[Task details]
The entries that follow should come back exactly, with no pictures among them.

[Supplied data]
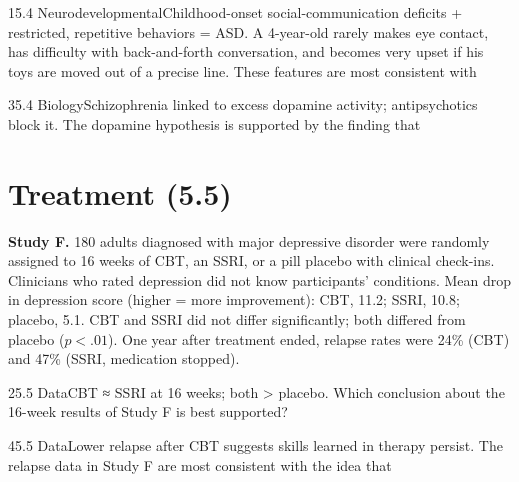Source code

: \documentclass[11pt]{article}
\begin{document}
\begin{q}{1}{5.4 Neurodevelopmental}{Childhood-onset social-communication deficits + restricted, repetitive behaviors = ASD.}
A 4-year-old rarely makes eye contact, has difficulty with back-and-forth conversation, and becomes very upset if his toys are moved out of a precise line. These features are most consistent with
\end{q}

\begin{q}{3}{5.4 Biology}{Schizophrenia linked to excess dopamine activity; antipsychotics block it.}
The dopamine hypothesis is supported by the finding that
\end{q}

\section{Treatment (5.5)}

\begin{stimulus}
\textbf{Study F.} 180 adults diagnosed with major depressive disorder were randomly assigned to 16 weeks of CBT, an SSRI, or a pill placebo with clinical check-ins. Clinicians who rated depression did not know participants' conditions. Mean drop in depression score (higher = more improvement): CBT, 11.2; SSRI, 10.8; placebo, 5.1. CBT and SSRI did not differ significantly; both differed from placebo (\(p < .01\)). One year after treatment ended, relapse rates were 24\% (CBT) and 47\% (SSRI, medication stopped).
\end{stimulus}

\begin{q}{2}{5.5 Data}{CBT ≈ SSRI at 16 weeks; both > placebo.}
Which conclusion about the 16-week results of Study F is best supported?
\end{q}

\begin{q}{4}{5.5 Data}{Lower relapse after CBT suggests skills learned in therapy persist.}
The relapse data in Study F are most consistent with the idea that
\end{q}
\end{document}

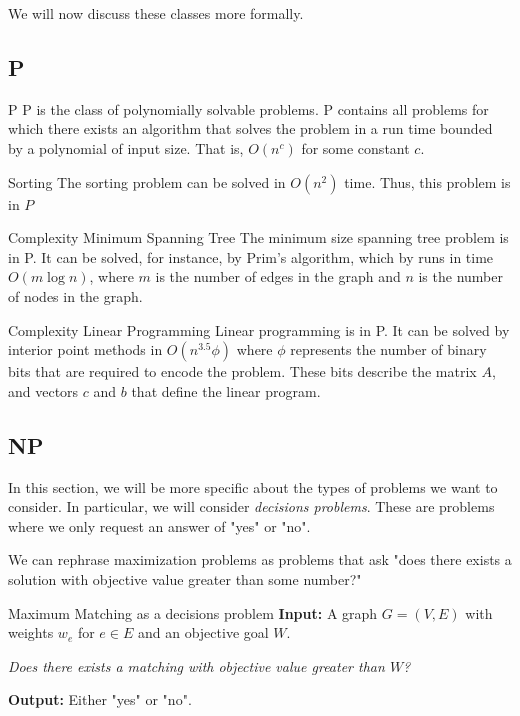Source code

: We will now discuss these classes more formally.
\subsection{P}
\begin{definition}{P}{}
P is the class of polynomially solvable problems.  P contains all problems for which there exists an algorithm that solves the problem in a run time bounded by a polynomial of input size. That is, $O(n^c)$ for some constant $c$.
\end{definition}

\begin{example}{Sorting}{}
The sorting problem can be solved in $O(n^2)$ time.  Thus, this problem is in $P$
\end{example}

\begin{example}{Complexity Minimum Spanning Tree}{}
The minimum size spanning tree problem is in P.  It can be solved, for instance, by Prim's algorithm, which  by runs in time $O(m \log n)$, where $m$ is the number of edges in the graph and $n$ is the number of nodes in the graph.  
\end{example}
\begin{example}{Complexity Linear Programming}{}
Linear programming is in P.  It can be solved by interior point methods in $O(n^{3.5} \phi)$ where $\phi$ represents the number of binary bits that are required to encode the problem.  These bits describe the matrix $A$, and vectors $c$ and $b$ that define the linear program.
\end{example}
\subsection{NP}
In this section, we will be more specific about the types of problems we want to consider.   In particular, we will consider \emph{decisions problems}.  These are problems where we only request an answer of "yes" or "no".

We can rephrase maximization problems as problems that ask "does there exists a solution with objective value greater than some number?"
\begin{example}{Maximum Matching as a decisions problem}{}
\textbf{Input:} A graph $G = (V,E)$ with weights $w_e$ for $e \in E$ and an objective goal $W$.

\begin{center}
\emph{
Does there exists a matching with objective value greater than $W$?}
\end{center}

\textbf{Output:} Either "yes" or "no".
\end{example}

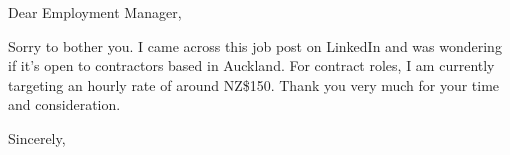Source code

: \begin{letter}{}
\opening{Dear Employment Manager,} 

\noindent Sorry to bother you. I came across this job post on LinkedIn and was wondering if it's open to contractors based in Auckland. For contract roles, I am currently targeting an hourly rate of around NZ\$150. Thank you very much for your time and consideration.


\closing{Sincerely,} 


\end{letter}


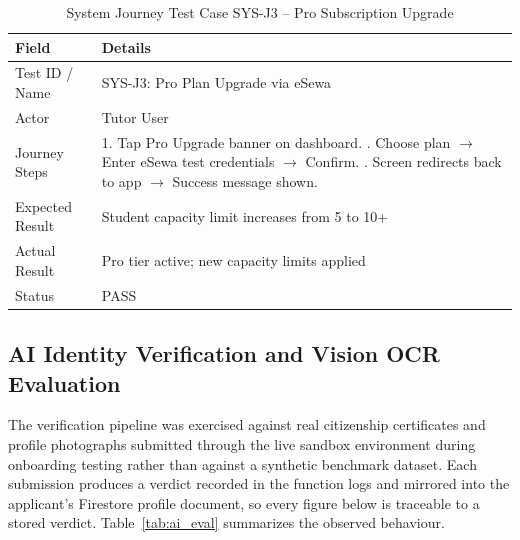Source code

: \documentclass[12pt]{report}
\begin{document}
\begin{table}[H]
\centering
\caption{System Journey Test Case SYS-J3 -- Pro Subscription Upgrade}
\label{tab:sysj3}
\small
\begin{tabular}{|p{3.2cm}|p{11.5cm}|}
\hline
\textbf{Field} & \textbf{Details} \\
\hline
Test ID / Name & SYS-J3: Pro Plan Upgrade via eSewa \\
\hline
Actor & Tutor User \\
\hline
Journey Steps & 1. Tap Pro Upgrade banner on dashboard. \newline
2. Choose plan $\to$ Enter eSewa test credentials $\to$ Confirm. \newline
3. Screen redirects back to app $\to$ Success message shown. \\
\hline
Expected Result & Student capacity limit increases from 5 to 10+ \\
\hline
Actual Result & Pro tier active; new capacity limits applied \\
\hline
Status & PASS \\
\hline
\end{tabular}
\end{table}

\subsection{AI Identity Verification and Vision OCR Evaluation}
The verification pipeline was exercised against real citizenship certificates and profile photographs submitted through the live sandbox environment during onboarding testing rather than against a synthetic benchmark dataset. Each submission produces a verdict recorded in the function logs and mirrored into the applicant's Firestore profile document, so every figure below is traceable to a stored verdict. Table~\ref{tab:ai_eval} summarizes the observed behaviour.
\end{document}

[Answer below]
Source code

: \documentclass[11pt]{article}
\begin{document}
\begin{q}{1}{5.4 Neurodevelopmental}{Childhood-onset social-communication deficits + restricted, repetitive behaviors = ASD.}
A 4-year-old rarely makes eye contact, has difficulty with back-and-forth conversation, and becomes very upset if his toys are moved out of a precise line. These features are most consistent with
\end{q}

\begin{q}{3}{5.4 Biology}{Schizophrenia linked to excess dopamine activity; antipsychotics block it.}
The dopamine hypothesis is supported by the finding that
\end{q}

\section{Treatment (5.5)}

\begin{stimulus}
\textbf{Study F.} 180 adults diagnosed with major depressive disorder were randomly assigned to 16 weeks of CBT, an SSRI, or a pill placebo with clinical check-ins. Clinicians who rated depression did not know participants' conditions. Mean drop in depression score (higher = more improvement): CBT, 11.2; SSRI, 10.8; placebo, 5.1. CBT and SSRI did not differ significantly; both differed from placebo (\(p < .01\)). One year after treatment ended, relapse rates were 24\% (CBT) and 47\% (SSRI, medication stopped).
\end{stimulus}

\begin{q}{2}{5.5 Data}{CBT ≈ SSRI at 16 weeks; both > placebo.}
Which conclusion about the 16-week results of Study F is best supported?
\end{q}

\begin{q}{4}{5.5 Data}{Lower relapse after CBT suggests skills learned in therapy persist.}
The relapse data in Study F are most consistent with the idea that
\end{q}
\end{document}

Source code

: We will now discuss these classes more formally.
\subsection{P}
\begin{definition}{P}{}
P is the class of polynomially solvable problems.  P contains all problems for which there exists an algorithm that solves the problem in a run time bounded by a polynomial of input size. That is, $O(n^c)$ for some constant $c$.
\end{definition}

\begin{example}{Sorting}{}
The sorting problem can be solved in $O(n^2)$ time.  Thus, this problem is in $P$
\end{example}

\begin{example}{Complexity Minimum Spanning Tree}{}
The minimum size spanning tree problem is in P.  It can be solved, for instance, by Prim's algorithm, which  by runs in time $O(m \log n)$, where $m$ is the number of edges in the graph and $n$ is the number of nodes in the graph.  
\end{example}
\begin{example}{Complexity Linear Programming}{}
Linear programming is in P.  It can be solved by interior point methods in $O(n^{3.5} \phi)$ where $\phi$ represents the number of binary bits that are required to encode the problem.  These bits describe the matrix $A$, and vectors $c$ and $b$ that define the linear program.
\end{example}
\subsection{NP}
In this section, we will be more specific about the types of problems we want to consider.   In particular, we will consider \emph{decisions problems}.  These are problems where we only request an answer of "yes" or "no".

We can rephrase maximization problems as problems that ask "does there exists a solution with objective value greater than some number?"
\begin{example}{Maximum Matching as a decisions problem}{}
\textbf{Input:} A graph $G = (V,E)$ with weights $w_e$ for $e \in E$ and an objective goal $W$.

\begin{center}
\emph{
Does there exists a matching with objective value greater than $W$?}
\end{center}

\textbf{Output:} Either "yes" or "no".
\end{example}

Source code

: \begin{letter}{}
\opening{Dear Employment Manager,} 

\noindent Sorry to bother you. I came across this job post on LinkedIn and was wondering if it's open to contractors based in Auckland. For contract roles, I am currently targeting an hourly rate of around NZ\$150. Thank you very much for your time and consideration.


\closing{Sincerely,} 


\end{letter}


Source code

: \documentclass[12pt]{report}
\begin{document}
\begin{table}[H]
\centering
\caption{System Journey Test Case SYS-J3 -- Pro Subscription Upgrade}
\label{tab:sysj3}
\small
\begin{tabular}{|p{3.2cm}|p{11.5cm}|}
\hline
\textbf{Field} & \textbf{Details} \\
\hline
Test ID / Name & SYS-J3: Pro Plan Upgrade via eSewa \\
\hline
Actor & Tutor User \\
\hline
Journey Steps & 1. Tap Pro Upgrade banner on dashboard. \newline
2. Choose plan $\to$ Enter eSewa test credentials $\to$ Confirm. \newline
3. Screen redirects back to app $\to$ Success message shown. \\
\hline
Expected Result & Student capacity limit increases from 5 to 10+ \\
\hline
Actual Result & Pro tier active; new capacity limits applied \\
\hline
Status & PASS \\
\hline
\end{tabular}
\end{table}

\subsection{AI Identity Verification and Vision OCR Evaluation}
The verification pipeline was exercised against real citizenship certificates and profile photographs submitted through the live sandbox environment during onboarding testing rather than against a synthetic benchmark dataset. Each submission produces a verdict recorded in the function logs and mirrored into the applicant's Firestore profile document, so every figure below is traceable to a stored verdict. Table~\ref{tab:ai_eval} summarizes the observed behaviour.
\end{document}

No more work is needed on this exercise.